Up in the Air is the Benjamin Button of this Oscar season. That is, it sucks – hard – but for some reason everyone loves it and it will win all sorts of awards. Basically, it’s a buddy movie, which prejudiced me against it from the get-go. I hate buddy movies almost as much as I hate wearing pants.

More than that, though, Up in the Air is nefarious. Ironically, it tries to do exactly what its main character does for a living, which is distract us from the fact that we’re all getting fired. Don’t worry about losing your job: The guy who canned you is miserable, and anyway you’ll get to spend more time with your family and indulge your love of French cooking, and isn’t that what life’s really about? Hmmm? Now run along.

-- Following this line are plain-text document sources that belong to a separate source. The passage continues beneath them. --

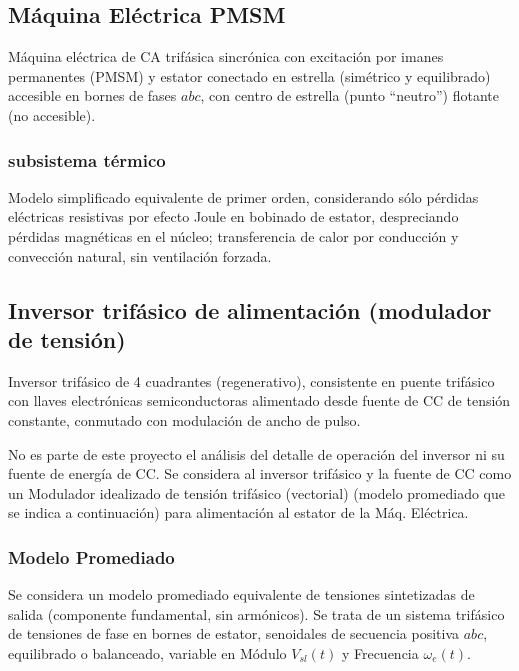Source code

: \documentclass[a4paper, 10pt, onecolumn,journal]{ieeeconf}
\begin{document}
\subsection{\textbf{Máquina Eléctrica PMSM}}
Máquina eléctrica de CA trifásica sincrónica con excitación por imanes permanentes (PMSM) y estator conectado en estrella (simétrico y equilibrado) accesible en bornes de fases $abc$, con centro de estrella (punto “neutro”) flotante (no accesible).

\vspace*{0.2cm}
\subsubsection{\textbf{subsistema térmico}} Modelo simplificado equivalente de primer orden, considerando sólo pérdidas
eléctricas resistivas por efecto Joule en bobinado de estator, despreciando pérdidas magnéticas
en el núcleo; transferencia de calor por conducción y convección natural, sin ventilación forzada.

\subsection{\textbf{Inversor trifásico de alimentación (modulador de tensión)}}

Inversor trifásico de 4 cuadrantes (regenerativo), consistente en puente trifásico con llaves electrónicas semiconductoras alimentado desde fuente de CC de tensión constante, conmutado con modulación de ancho de pulso.

No es parte de este proyecto el análisis del detalle de operación del inversor ni su fuente de energía de CC. Se considera al inversor trifásico y la fuente de CC como un Modulador idealizado de tensión trifásico (vectorial) (modelo promediado que se indica a continuación) para alimentación al estator de la Máq. Eléctrica.


\subsubsection{\textbf{Modelo Promediado}}
Se considera un modelo promediado equivalente de tensiones sintetizadas de salida (componente fundamental, sin armónicos). Se trata de un sistema trifásico de tensiones de fase en bornes de estator, senoidales de secuencia positiva $abc$, equilibrado o balanceado, variable en Módulo $V_{sl}(t)$ y Frecuencia $\omega_e(t)$.
\end{document}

It’s disappointing because this would have been a perfect moment for a poignant movie about the Great Recession. People are hurting. People believed in America, they believed that if they worked hard, saved for retirement, and paid their taxes, they would be rewarded. They were wrong. Now they have been fucked, and the people who fucked them continue to have all the money. You can almost taste the outrage. What a great time to make a movie, right?

But Up in the Air is not that movie. It almost entirely punts, even ending with a 23-year-old getting a job, as if that were happening somewhere in America. The fact that so many Americans love Up in the Air says a lot about the lack of respect we have for ourselves. Frankly, I doubt the French would ever put up with a movie like this.